- [Aim of the exercise]
Below is a listing; print exactly its lines from the one containing "by: Asko Mattila" down to the one containing "## Piensa si", both inclusive, with every picture left out.

- [Available data]
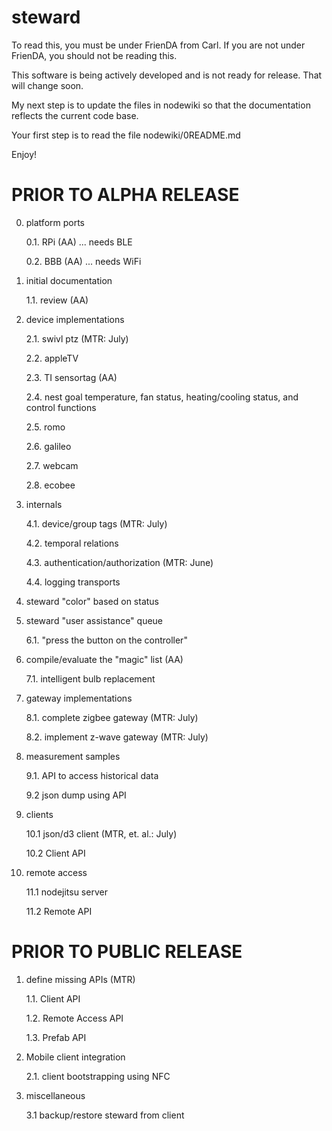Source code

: steward
=======
To read this, you must be under FrienDA from Carl. If you are not under FrienDA, you should not be reading this.

This software is being actively developed and is not ready for release.
That will change soon.

My next step is to update the files in nodewiki so that the documentation reflects the current code base.

Your first step is to read the file nodewiki/0README.md

Enjoy!


PRIOR TO ALPHA RELEASE
======================

0. platform ports

    0.1. RPi (AA) ... needs BLE

    0.2. BBB (AA) ... needs WiFi

1. initial documentation

    1.1. review (AA)

2. device implementations

    2.1. swivl ptz (MTR: July)

    2.2. appleTV

    2.3. TI sensortag (AA)

    2.4. nest goal temperature, fan status, heating/cooling status, and control functions

    2.5. romo

    2.6. galileo

    2.7. webcam

    2.8. ecobee

4. internals

   4.1. device/group tags (MTR: July)

   4.2. temporal relations

   4.3. authentication/authorization (MTR: June)

   4.4. logging transports

5. steward "color" based on status

6. steward "user assistance" queue

    6.1. "press the button on the controller"

7. compile/evaluate the "magic" list (AA)

    7.1. intelligent bulb replacement

8. gateway implementations

    8.1. complete zigbee gateway (MTR: July)

    8.2. implement z-wave gateway (MTR: July)

9. measurement samples

    9.1. API to access historical data

    9.2 json dump using API

10. clients

    10.1 json/d3 client (MTR, et. al.: July)

    10.2 Client API

11. remote access

    11.1 nodejitsu server

    11.2 Remote API


PRIOR TO PUBLIC RELEASE
=======================

1. define missing APIs (MTR)

    1.1. Client API

    1.2. Remote Access API

    1.3. Prefab API

2. Mobile client integration

    2.1. client bootstrapping using NFC

3. miscellaneous

    3.1 backup/restore steward from client

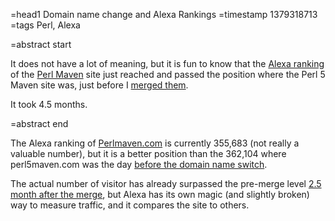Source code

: =head1 Domain name change and Alexa Rankings
=timestamp 1379318713
=tags Perl, Alexa

=abstract start

It does not have a lot of meaning, but it is fun to know that the
<a href="http://www.alexa.com/siteinfo/perlmaven.com">Alexa ranking</a> of
the <a href="http://perlmaven.com/">Perl Maven</a> site just reached
and passed the position where the Perl 5 Maven site was, just before
I <a href="/to-merge-or-not-to-merge.html">merged them</a>.

It took 4.5 months.

=abstract end

The Alexa ranking of <a href="http://perlmaven.com/">Perlmaven.com</a> is currently
355,683 (not really a valuable number), but it is a better position than
the 362,104 where perl5maven.com was the day
<a href="/comparing-perl-python-ruby-and-php.html">before the domain name switch</a>.

The actual number of visitor has already surpassed the pre-merge level
<a href="/three-month-after-domain-name-change.html">2.5 month after the merge</a>,
but Alexa has its own magic (and slightly broken) way to measure traffic,
and it compares the site to others.

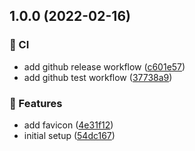 ## 1.0.0 (2022-02-16)


### :vertical_traffic_light: CI

* add github release workflow ([c601e57](https://github.com/skits-lab/vite-skits-starter/commit/c601e5726ac5a6572d6fc1208a3b1d185e257732))
* add github test workflow ([37738a9](https://github.com/skits-lab/vite-skits-starter/commit/37738a91c6e6a31ab9c52d4256a75030fbfa4d4c))


### :rocket: Features

* add favicon ([4e31f12](https://github.com/skits-lab/vite-skits-starter/commit/4e31f12e9736081f6bdc764132164c28f4390014))
* initial setup ([54dc167](https://github.com/skits-lab/vite-skits-starter/commit/54dc1673d296ec39370a5239b3fa7a07238f367c))
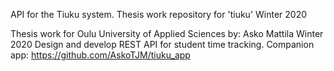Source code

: 
API for the Tiuku system.
Thesis work repository for 'tiuku' Winter 2020

Thesis work for Oulu University of Applied Sciences
by: Asko Mattila
Winter 2020
Design and develop REST API for student time tracking.
Companion app: https://github.com/AskoTJM/tiuku_app
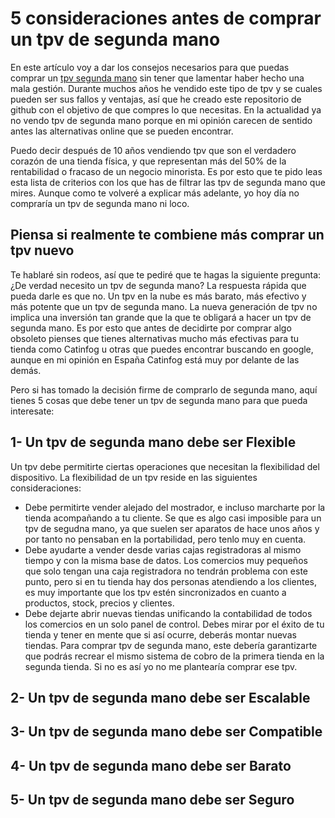 # 5 consideraciones antes de comprar un tpv de segunda mano
En este artículo voy a dar los consejos necesarios para que puedas comprar un [tpv segunda mano](https://catinfog.com/tpv-segunda-mano.html) sin tener que lamentar haber hecho una mala gestión. Durante muchos años he vendido este tipo de tpv y se cuales pueden ser sus fallos y ventajas, así que he creado este repositorio de github con el objetivo de que compres lo que necesitas. En la actualidad ya no vendo tpv de segunda mano porque en mi opinión carecen de sentido antes las alternativas online que se pueden encontrar.

Puedo decir después de 10 años vendiendo tpv que son el verdadero corazón de una tienda física, y que representan más del 50% de la rentabilidad o fracaso de un negocio minorista. Es por esto que te pido leas esta lista de criterios con los que has de filtrar las tpv de segunda mano que mires. Aunque como te volveré a explicar más adelante, yo hoy día no compraría un tpv de segunda mano ni loco.

## Piensa si realmente te combiene más comprar un tpv nuevo
Te hablaré sin rodeos, así que te pediré que te hagas la siguiente pregunta: ¿De verdad necesito un tpv de segunda mano? La respuesta rápida que pueda darle es que no. Un tpv en la nube es más barato, más efectivo y más potente que un tpv de segunda mano. La nueva generación de tpv no implica una inversión tan grande que la que te obligará a hacer un tpv de segunda mano. Es por esto que antes de decidirte por comprar algo obsoleto pienses que tienes alternativas mucho más efectivas para tu tienda como Catinfog u otras que puedes encontrar buscando en google, aunque en mi opinión en España Catinfog está muy por delante de las demás.

Pero si has tomado la decisión firme de comprarlo de segunda mano, aquí tienes 5 cosas que debe tener un tpv de segunda mano para que pueda interesate:

## 1- Un tpv de segunda mano debe ser Flexible
Un tpv debe permitirte ciertas operaciones que necesitan la flexibilidad del dispositivo. La flexibilidad de un tpv reside en las siguientes consideraciones:
- Debe permitirte vender alejado del mostrador, e incluso marcharte por la tienda acompañando a tu cliente. Se que es algo casi imposible para un tpv de segudna mano, ya que suelen ser aparatos de hace unos años y por tanto no pensaban en la portabilidad, pero tenlo muy en cuenta. 
- Debe ayudarte a vender desde varias cajas registradoras al mismo tiempo y con la misma base de datos. Los comercios muy pequeños que solo tengan una caja registradora no tendrán problema con este punto, pero si en tu tienda hay dos personas atendiendo a los clientes, es muy importante que los tpv estén sincronizados en cuanto a productos, stock, precios y clientes.
- Debe dejarte abrir nuevas tiendas unificando la contabilidad de todos los comercios en un solo panel de control. Debes mirar por el éxito de tu tienda y tener en mente que si así ocurre, deberás montar nuevas tiendas. Para comprar tpv de segunda mano, este debería garantizarte que podrás recrear el mismo sistema de cobro de la primera tienda en la segunda tienda. Si no es así yo no me plantearía comprar ese tpv.


## 2- Un tpv de segunda mano debe ser Escalable

## 3- Un tpv de segunda mano debe ser Compatible

## 4- Un tpv de segunda mano debe ser Barato

## 5- Un tpv de segunda mano debe ser Seguro
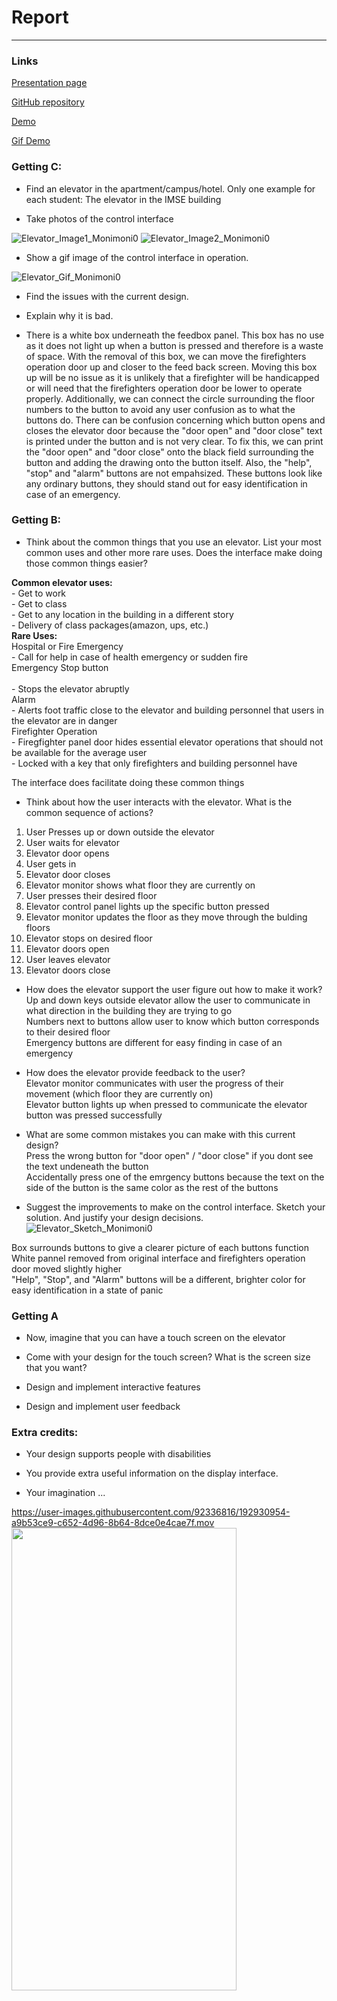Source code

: # Report

---


### Links
[Presentation page](https://monimoni0.github.io)

[GitHub repository](https://github.com/Monimoni0/monimoni0.github.io)

[Demo](https://user-images.githubusercontent.com/92336816/192930954-a9b53ce9-c652-4d96-8b64-8dce0e4cae7f.mov)

[Gif Demo](https://giphy.com/gifs/NCBxL8PffoZsWei947)




### Getting C:
- Find an elevator in the apartment/campus/hotel. Only one example for each student: The elevator in the IMSE building

- Take photos of the control interface

![Elevator_Image1_Monimoni0](floor1.jpeg)
![Elevator_Image2_Monimoni0](floor2.jpeg)
-  Show a gif image of the control interface in operation.

![Elevator_Gif_Monimoni0](https://media.giphy.com/media/ts4U2JEDwmLSlt42MO/giphy.gif)

- Find the issues with the current design.

- Explain why it is bad.
- There is a white box underneath the feedbox panel. This box has no use as it does not
light up when a button is pressed and therefore is a waste of space. With the removal
of this box, we can move the firefighters operation door up and closer to the feed back screen.
Moving this box up will be no issue as it is unlikely that a firefighter will be 
handicapped or will need that the firefighters operation door be lower to operate properly.
Additionally, we can connect the circle surrounding the floor numbers to the button 
to avoid any user confusion as to what the buttons do. There can be confusion concerning which 
button opens and closes the elevator door because the "door open" and "door close" text 
is printed under the button and is not very clear. To fix this, we can print the "door open"
and "door close" onto the black field surrounding the button and adding the drawing onto
the button itself. Also, the "help", "stop" and "alarm" buttons are not empahsized. 
These buttons look like any ordinary buttons, they should stand out for easy identification
in case of an emergency.

### Getting B:
- Think about the common things that you use an elevator. List your most common uses and other more rare uses. Does the interface make doing those common things easier?

**Common elevator uses:** </br>
        - Get to work </br>
        - Get to class</br>
        - Get to any location in the building in a different story</br>
        - Delivery of class packages(amazon, ups, etc.)</br>
**Rare Uses:** </br> 
        Hospital or Fire Emergency</br>
                - Call for help in case of health emergency or sudden fire</br>
        Emergency Stop button</br>  
                - Stops the elevator abruptly</br>
        Alarm</br>
                - Alerts foot traffic close to the elevator and building personnel that users in the elevator
are in danger</br> 
        Firefighter Operation</br> 
                - Firegfighter panel door hides essential elevator operations that should not be available for the
average user</br>
                - Locked with a key that only firefighters and building personnel have</br>


The interface does facilitate doing these common things</br>


- Think about how the user interacts with the elevator. What is the common sequence of actions?
1. User Presses up or down outside the elevator
2. User waits for elevator 
3. Elevator door opens
4. User gets in 
5. Elevator door closes
6. Elevator monitor shows what floor they are currently on 
7. User presses their desired floor
8. Elevator control panel lights up the specific button pressed
9. Elevator monitor updates the floor as they move through the bulding floors
10. Elevator stops on desired floor
11. Elevator doors open 
12. User leaves elevator 
13. Elevator doors close

- How does the elevator support the user figure out how to make it work? </br>
Up and down keys outside elevator allow the user to communicate in what direction in the building they are trying to go </br>
Numbers next to buttons allow user to know which button corresponds to their desired floor </br>
Emergency buttons are different for easy finding in case of an emergency </br>


- How does the elevator provide feedback to the user?</br>
Elevator monitor communicates with user the progress of their movement (which floor they are currently on)</br>
Elevator button lights up when pressed to communicate the elevator button was pressed successfully </br>


- What are some common mistakes you can make with this current design?</br>
Press the wrong button for "door open" / "door close" if you dont see the text undeneath the button </br>
Accidentally press one of the emrgency buttons because the text on the side of the button is the same color as the rest of the buttons </br>


- Suggest the improvements to make on the control interface. Sketch your solution. And justify your design decisions.
![Elevator_Sketch_Monimoni0](p1.monica.romero.png)

Box surrounds buttons to give a clearer picture of each buttons function </br>
White pannel removed from original interface and firefighters operation door moved slightly higher </br>
"Help", "Stop", and "Alarm" buttons will be a different, brighter color for easy identification in a state of panic </br>


### Getting A

- Now, imagine that you can have a touch screen on the elevator

- Come with your design for the touch screen? What is the screen size that you want?

- Design and implement interactive features

- Design and implement user feedback

### Extra credits:

- Your design supports people with disabilities

- You provide extra useful information on the display interface.

- Your imagination ...


https://user-images.githubusercontent.com/92336816/192930954-a9b53ce9-c652-4d96-8b64-8dce0e4cae7f.mov </br>
<img src="p1.monica.romero.gif" width="360" height="740"/>
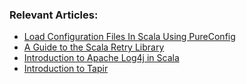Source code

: ### Relevant Articles:

- [Load Configuration Files In Scala Using PureConfig](https://www.baeldung.com/scala/pureconfig-load-config-files)
- [A Guide to the Scala Retry Library](https://www.baeldung.com/scala/retry-library)
- [Introduction to Apache Log4j in Scala](https://www.baeldung.com/scala/apache-log4j)
- [Introduction to Tapir](https://www.baeldung.com/scala/tapir)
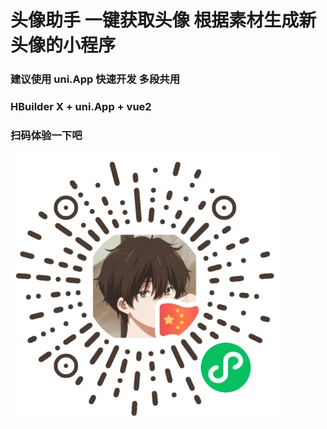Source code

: # 头像助手 一键获取头像 根据素材生成新头像的小程序

### 建议使用 uni.App 快速开发 多段共用
 
### HBuilder X + uni.App + vue2
<!-- 记得替换AppId or UniId  -->
### 扫码体验一下吧
 
![image](二维码.jpg) 
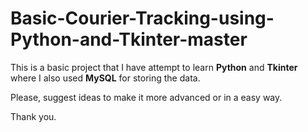 # Basic-Courier-Tracking-using-Python-and-Tkinter-master

This is a basic project that I have attempt to learn **Python** and **Tkinter** where I also used **MySQL** for storing the data. 

Please, suggest ideas to make it more advanced or in a easy way.

Thank you.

- [Result of this exercise]
by: Asko Mattila
Winter 2020
Design and develop REST API for student time tracking.
Companion app: https://github.com/AskoTJM/tiuku_app
 # 5 consideraciones antes de comprar un tpv de segunda mano
En este artículo voy a dar los consejos necesarios para que puedas comprar un [tpv segunda mano](https://catinfog.com/tpv-segunda-mano.html) sin tener que lamentar haber hecho una mala gestión. Durante muchos años he vendido este tipo de tpv y se cuales pueden ser sus fallos y ventajas, así que he creado este repositorio de github con el objetivo de que compres lo que necesitas. En la actualidad ya no vendo tpv de segunda mano porque en mi opinión carecen de sentido antes las alternativas online que se pueden encontrar.

Puedo decir después de 10 años vendiendo tpv que son el verdadero corazón de una tienda física, y que representan más del 50% de la rentabilidad o fracaso de un negocio minorista. Es por esto que te pido leas esta lista de criterios con los que has de filtrar las tpv de segunda mano que mires. Aunque como te volveré a explicar más adelante, yo hoy día no compraría un tpv de segunda mano ni loco.

## Piensa si realmente te combiene más comprar un tpv nuevo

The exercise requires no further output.